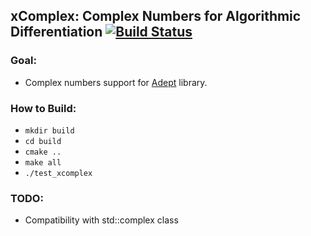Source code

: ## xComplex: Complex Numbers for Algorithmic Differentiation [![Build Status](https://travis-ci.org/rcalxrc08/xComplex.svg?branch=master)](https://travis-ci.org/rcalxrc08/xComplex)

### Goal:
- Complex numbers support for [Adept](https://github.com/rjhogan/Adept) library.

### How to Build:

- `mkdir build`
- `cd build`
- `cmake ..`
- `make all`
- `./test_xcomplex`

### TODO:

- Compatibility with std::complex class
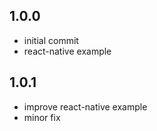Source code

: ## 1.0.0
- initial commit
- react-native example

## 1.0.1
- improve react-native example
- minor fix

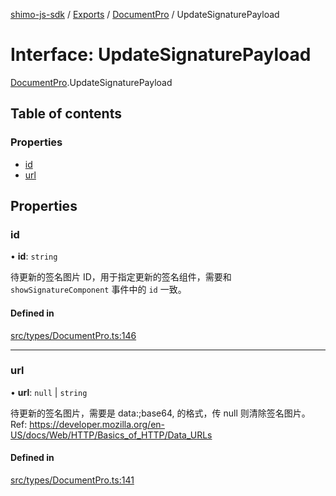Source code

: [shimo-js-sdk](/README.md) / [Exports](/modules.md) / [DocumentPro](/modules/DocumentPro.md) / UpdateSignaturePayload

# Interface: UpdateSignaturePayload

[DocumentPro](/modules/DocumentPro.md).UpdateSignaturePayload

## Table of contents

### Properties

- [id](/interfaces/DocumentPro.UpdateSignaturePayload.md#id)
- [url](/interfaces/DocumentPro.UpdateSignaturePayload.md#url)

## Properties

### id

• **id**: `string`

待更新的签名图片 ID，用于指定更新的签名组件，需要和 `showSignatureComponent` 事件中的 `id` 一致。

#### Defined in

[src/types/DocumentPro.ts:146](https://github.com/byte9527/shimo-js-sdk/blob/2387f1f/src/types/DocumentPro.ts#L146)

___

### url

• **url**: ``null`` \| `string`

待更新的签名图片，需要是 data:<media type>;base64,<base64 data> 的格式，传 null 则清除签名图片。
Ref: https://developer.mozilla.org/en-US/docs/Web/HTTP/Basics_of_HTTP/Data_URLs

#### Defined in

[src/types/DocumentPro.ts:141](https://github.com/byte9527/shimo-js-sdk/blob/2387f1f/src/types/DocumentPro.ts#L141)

**Directions for this task**. What lines of the listing contain the word "native"? Copy them all.

**Solution to the problem**.
- react-native example
- improve react-native example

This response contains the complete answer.